Même si le thème développé ici avec ce solo est d’actualité, on est vraiment trop loin du compte côté expression orale et gestuelle, et malgré quelques belles images, cette petite heure nous a semblé longuette. «Il y a parfois, dit Souad Labbize, entre un poème et ses futurs acquéreurs -car tout lecteur devient copropriétaire d’un legs poétique- la voix d’une passeuse de mots comme vous, Isabelle Fruleux, qui montez sur scène vêtue de l’âme d’une Isis rassemblant les fragments d’un corps dispersé.» Sans doute mais faudrait-il encore que cette passeuse soit vraiment mise en scène et que cet ensemble de textes fasse l’objet d’une véritable dramaturgie… il y a ici comme une valse-hésitation entre la mimésis (imitation) et la diégésis (récit poétique), concepts qui remontent à Platon et à Aristote.
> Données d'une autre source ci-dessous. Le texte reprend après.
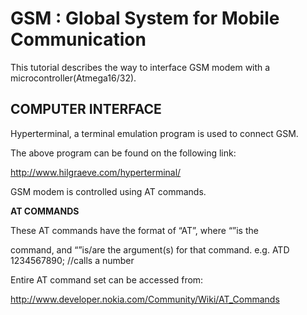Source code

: # GSM : Global System for Mobile Communication
This tutorial describes the way to interface GSM modem with a
microcontroller(Atmega16/32).
## COMPUTER INTERFACE
Hyperterminal, a terminal emulation program is used to connect GSM.

The above program can be found on the following link:

http://www.hilgraeve.com/hyperterminal/

GSM modem is controlled using AT commands.

__AT COMMANDS__

These AT commands have the format of “AT<x><n>”, where “<x>”is the
  
command, and “<n>”is/are the argument(s) for that command.
e.g.
ATD 1234567890; //calls a number

Entire AT command set can be accessed from:

http://www.developer.nokia.com/Community/Wiki/AT_Commands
Et il n’y a pas vraiment d’interaction entre le texte et une musique peu convaincante. Bon, c’était une première et les choses peuvent évoluer mais il y a encore du travail. A suivre…
Philippe du Vignal
Jusqu’au 22 janvier, Théâtre Antoine Vitez, 1 rue Simon Dereure, Ivry-sur-Seine (Val-de-Marne). T. : 01 46 70 21 55.
Éclairages : le 14 janvier à 18h, avec Nadia Yala Kisukidi, philosophe franco-congolaise, spécialiste des études post-coloniales et le 21 janvier à 18h, avec Souad Labbize.